High-resolution compact NMR spectroscopy for structure elucidation, process control and reaction monitoring

Singh, Kawarpal; Blümich, Bernhard (Thesis advisor); Liauw, Marcel (Thesis advisor)

Aachen (2018, 2019)
Dissertation / PhD Thesis

Dissertation, RWTH Aachen University, 2018


Nuclear magnetic resonance is known for its methodological diversity and analytical sensitivity. Since the early days of NMR efforts have been made to obtain chemical and physical information of materials with high-resolution and good sensitivity. In this process, NMR instruments with superconducting magnets have replaced the instruments involving permanent and electromagnets. Therefore, the magnetic field strength has been increased drastically from a few MHz to 1 GHz. This increase in magnetic field has expanded the applications of NMR to biopolymers, proteins, metabolomics etc. along with the cost for large and professional instrumentation. In this scenario, current state-of-the-art compact NMR with permanent magnets involving advanced electronics has emerged with sufficient resolution and sensitivity which can help to look into the chemistry of small and medium size molecules. In this work, efforts are made in using compact NMR to elucidate the chemical structure and adulteration of molecules having complex proton NMR spectra by using combinations of different 1D and 2D experiments.

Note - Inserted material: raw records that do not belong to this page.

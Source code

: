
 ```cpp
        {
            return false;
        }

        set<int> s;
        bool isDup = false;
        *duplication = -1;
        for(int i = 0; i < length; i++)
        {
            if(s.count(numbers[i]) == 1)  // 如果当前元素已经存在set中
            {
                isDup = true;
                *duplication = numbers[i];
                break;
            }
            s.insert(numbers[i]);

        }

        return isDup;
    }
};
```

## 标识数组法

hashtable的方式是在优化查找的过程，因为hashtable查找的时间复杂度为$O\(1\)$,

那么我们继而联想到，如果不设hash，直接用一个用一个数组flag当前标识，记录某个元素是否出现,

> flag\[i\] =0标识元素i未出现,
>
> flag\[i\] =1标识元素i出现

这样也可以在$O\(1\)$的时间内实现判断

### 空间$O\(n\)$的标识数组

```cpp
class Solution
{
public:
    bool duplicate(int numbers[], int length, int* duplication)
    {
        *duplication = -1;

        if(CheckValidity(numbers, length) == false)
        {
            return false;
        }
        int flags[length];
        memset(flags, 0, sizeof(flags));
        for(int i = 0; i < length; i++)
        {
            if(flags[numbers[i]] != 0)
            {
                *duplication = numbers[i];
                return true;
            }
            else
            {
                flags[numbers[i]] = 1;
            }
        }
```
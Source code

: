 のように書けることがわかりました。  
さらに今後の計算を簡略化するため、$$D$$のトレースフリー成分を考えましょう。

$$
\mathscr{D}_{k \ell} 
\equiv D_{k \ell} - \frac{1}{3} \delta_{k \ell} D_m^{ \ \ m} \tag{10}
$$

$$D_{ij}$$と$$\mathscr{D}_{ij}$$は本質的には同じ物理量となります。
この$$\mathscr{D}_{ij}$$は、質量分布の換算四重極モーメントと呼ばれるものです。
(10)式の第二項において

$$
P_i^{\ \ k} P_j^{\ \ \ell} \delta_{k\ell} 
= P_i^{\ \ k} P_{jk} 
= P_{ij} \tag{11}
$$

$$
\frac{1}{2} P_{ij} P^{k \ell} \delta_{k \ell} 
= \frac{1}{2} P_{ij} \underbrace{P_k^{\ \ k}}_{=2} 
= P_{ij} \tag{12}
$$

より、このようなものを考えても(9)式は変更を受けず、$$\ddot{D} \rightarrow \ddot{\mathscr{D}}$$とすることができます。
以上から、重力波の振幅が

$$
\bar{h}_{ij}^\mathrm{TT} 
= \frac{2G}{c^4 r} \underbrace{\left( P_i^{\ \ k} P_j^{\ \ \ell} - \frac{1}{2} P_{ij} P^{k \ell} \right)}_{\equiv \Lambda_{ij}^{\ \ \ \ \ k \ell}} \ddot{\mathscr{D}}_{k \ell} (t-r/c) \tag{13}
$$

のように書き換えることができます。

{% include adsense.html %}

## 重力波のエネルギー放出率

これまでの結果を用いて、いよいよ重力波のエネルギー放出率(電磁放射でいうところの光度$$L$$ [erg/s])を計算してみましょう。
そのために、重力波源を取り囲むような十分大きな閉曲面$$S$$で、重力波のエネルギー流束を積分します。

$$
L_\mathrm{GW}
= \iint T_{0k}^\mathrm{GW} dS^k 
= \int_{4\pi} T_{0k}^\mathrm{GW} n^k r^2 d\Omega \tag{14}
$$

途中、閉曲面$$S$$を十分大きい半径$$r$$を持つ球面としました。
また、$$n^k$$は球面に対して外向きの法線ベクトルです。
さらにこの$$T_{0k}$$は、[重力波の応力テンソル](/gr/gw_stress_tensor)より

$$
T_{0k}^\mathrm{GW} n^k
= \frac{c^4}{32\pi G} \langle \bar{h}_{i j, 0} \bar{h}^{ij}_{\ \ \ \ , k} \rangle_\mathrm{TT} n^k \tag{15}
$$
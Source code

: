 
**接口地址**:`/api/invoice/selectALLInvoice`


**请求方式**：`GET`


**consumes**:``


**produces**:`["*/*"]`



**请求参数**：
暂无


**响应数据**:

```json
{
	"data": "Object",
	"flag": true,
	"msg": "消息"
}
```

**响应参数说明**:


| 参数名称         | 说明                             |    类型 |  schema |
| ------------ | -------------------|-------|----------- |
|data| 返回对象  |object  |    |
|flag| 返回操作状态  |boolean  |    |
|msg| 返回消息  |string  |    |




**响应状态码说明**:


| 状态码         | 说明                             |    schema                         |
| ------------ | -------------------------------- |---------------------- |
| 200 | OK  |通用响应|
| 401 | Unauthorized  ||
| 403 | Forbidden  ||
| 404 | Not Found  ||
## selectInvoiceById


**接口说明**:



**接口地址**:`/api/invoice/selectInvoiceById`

The advance in statistical analysis such as chemometrics is combined with compact NMR to resolve the complications associated with peak overlap and data analysis for knowing the concentration of repeat units in SBR by developing the partial least squares regression (PLS-R) models. An acetalization reaction is monitored in real-time using compact NMR to optimize the reaction parameters and results obtained are compared with gas chromatography and high-field NMR. The impact of dense sampling with compact NMR and sparse sampling with gas chromatography on kinetic analysis is discussed. The kinetic isotope effects in chemical reactions are monitored to know the effect of temperature and rate determining steps of the reactions. The isotopic fractionation factors are obtained with the proton inventory method. Lastly, the transesterification reaction for biodiesel synthesis is studied to look into the mechanistic changes occurring with changing catalyst concentrations, molar ratios and temperature. The data analyzed with peak fitting and the PLS-R methods are compared where the PLS-R model provides an automated way to analyze NMR spectra with overlapping peaks.